As I said above, the two stories have almost nothing in common. Additionally, they are thematically dissonant with each other, and also don't really cohere narratively, and occasionally flat-out disagree with each other. So why do we insist on harmonizing them into a single narrative?
Well, part it is because we only tell these stories one day a year, so we're gonna cram 'em both in. But more broadly it has to do with the liturgical tradition of the church. During a Sunday service, you're not going to hear a long passage from one book and a discussion on its meaning and context. Instead, you're going to hear a lesson that is then supported by various passages from different books, context be damned. This is a pretty bad way to approach literature, and it's also the only way many church-goers engage with the scriptures. I mean, it's not completely without merit, I guess. I'm sure there's a Shakespeare scholar out there looking at Caesar's death scene and Hamlet's death scene to analyze how the Bard writes death scenes, but most Shakespearean scholarship is concerned with whole plays at a time.

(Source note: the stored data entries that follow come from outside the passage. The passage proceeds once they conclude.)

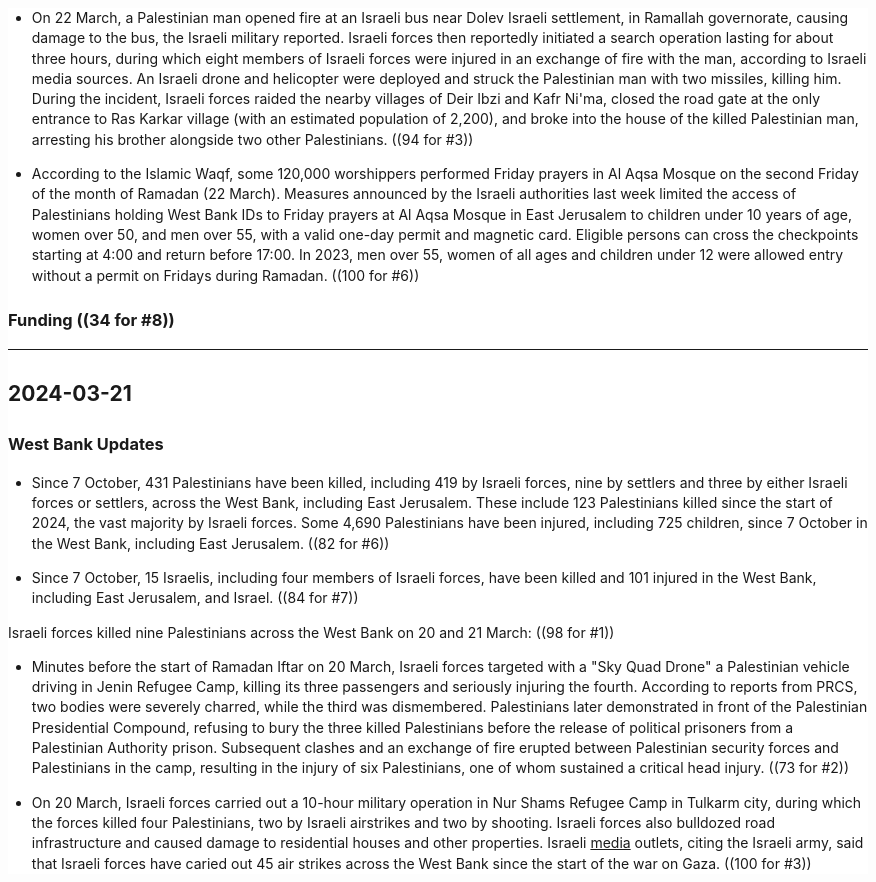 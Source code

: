 * On 22 March, a Palestinian man opened fire at an Israeli bus near Dolev Israeli settlement, in Ramallah governorate, causing damage to the bus, the Israeli military reported. Israeli forces then reportedly initiated a search operation lasting for about three hours, during which eight members of Israeli forces were injured in an exchange of fire with the man, according to Israeli media sources. An Israeli drone and helicopter were deployed and struck the Palestinian man with two missiles, killing him. During the incident, Israeli forces raided the nearby villages of Deir Ibzi and Kafr Ni'ma, closed the road gate at the only entrance to Ras Karkar village (with an estimated population of 2,200), and broke into the house of the killed Palestinian man, arresting his brother alongside two other Palestinians. ((94 for #3))

* According to the Islamic Waqf, some 120,000 worshippers performed Friday prayers in Al Aqsa Mosque on the second Friday of the month of Ramadan (22 March). Measures announced by the Israeli authorities last week limited the access of Palestinians holding West Bank IDs to Friday prayers at Al Aqsa Mosque in East Jerusalem to children under 10 years of age, women over 50, and men over 55, with a valid one-day permit and magnetic card. Eligible persons can cross the checkpoints starting at 4:00 and return before 17:00\. In 2023, men over 55, women of all ages and children under 12 were allowed entry without a permit on Fridays during Ramadan. ((100 for #6))

### Funding ((34 for #8))


---

## 2024-03-21

### West Bank Updates

* Since 7 October, 431 Palestinians have been killed, including 419 by Israeli forces, nine by settlers and three by either Israeli forces or settlers, across the West Bank, including East Jerusalem. These include 123 Palestinians killed since the start of 2024, the vast majority by Israeli forces. Some 4,690 Palestinians have been injured, including 725 children, since 7 October in the West Bank, including East Jerusalem. ((82 for #6))

* Since 7 October, 15 Israelis, including four members of Israeli forces, have been killed and 101 injured in the West Bank, including East Jerusalem, and Israel. ((84 for #7))

Israeli forces killed nine Palestinians across the West Bank on 20 and 21 March:  ((98 for #1))

* Minutes before the start of Ramadan Iftar on 20 March, Israeli forces targeted with a "Sky Quad Drone" a Palestinian vehicle driving in Jenin Refugee Camp, killing its three passengers and seriously injuring the fourth. According to reports from PRCS, two bodies were severely charred, while the third was dismembered. Palestinians later demonstrated in front of the Palestinian Presidential Compound, refusing to bury the three killed Palestinians before the release of political prisoners from a Palestinian Authority prison. Subsequent clashes and an exchange of fire erupted between Palestinian security forces and Palestinians in the camp, resulting in the injury of six Palestinians, one of whom sustained a critical head injury. ((73 for #2))

* On 20 March, Israeli forces carried out a 10-hour military operation in Nur Shams Refugee Camp in Tulkarm city, during which the forces killed four Palestinians, two by Israeli airstrikes and two by shooting. Israeli forces also bulldozed road infrastructure and caused damage to residential houses and other properties. Israeli [media](https://www.haaretz.com/israel-news/2024-03-21/ty-article/.premium/idf-air-strike-on-four-terrorists-in-jenin-including-two-top-islamic-jihad-operatives/0000018e-5e2a-d27e-a7af-7eee3ff30000?utm%5Fsource=mailchimp&utm%5Fmedium=email&utm%5Fcontent=author-alert&utm%5Fcampaign=Jack+Khoury&utm%5Fterm=20240321-01:31&lts=1711008987182) outlets, citing the Israeli army, said that Israeli forces have caried out 45 air strikes across the West Bank since the start of the war on Gaza. ((100 for #3))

So why shouldn't we approach the books of the Bible the same way? Look at a book in toto and discuss themes and symbolism in the context of the larger work without constantly cross-referencing other books or insisting that every detail must be true. Whether they admit or not, these are books of literature, not histories. You find capital-T Truth by reflecting on them as complete works, not by looking at individual snippets in isolation. Yes, there are exceptions, like the Psalms, but the books of especially the New Testament were meant to be read in a single sitting. Ergo, church services should look at passages as part of a narrative instead of simply mining them for proof-texts. Obviously, that will take more than twenty-five minutes, but you can spread it out over several services, right? Most church-goers attend multiple weeks in a row.
And then when it comes to the yearly Christmas service... chuck Matthew and just read Luke's account. It's better. And also not a hate crime.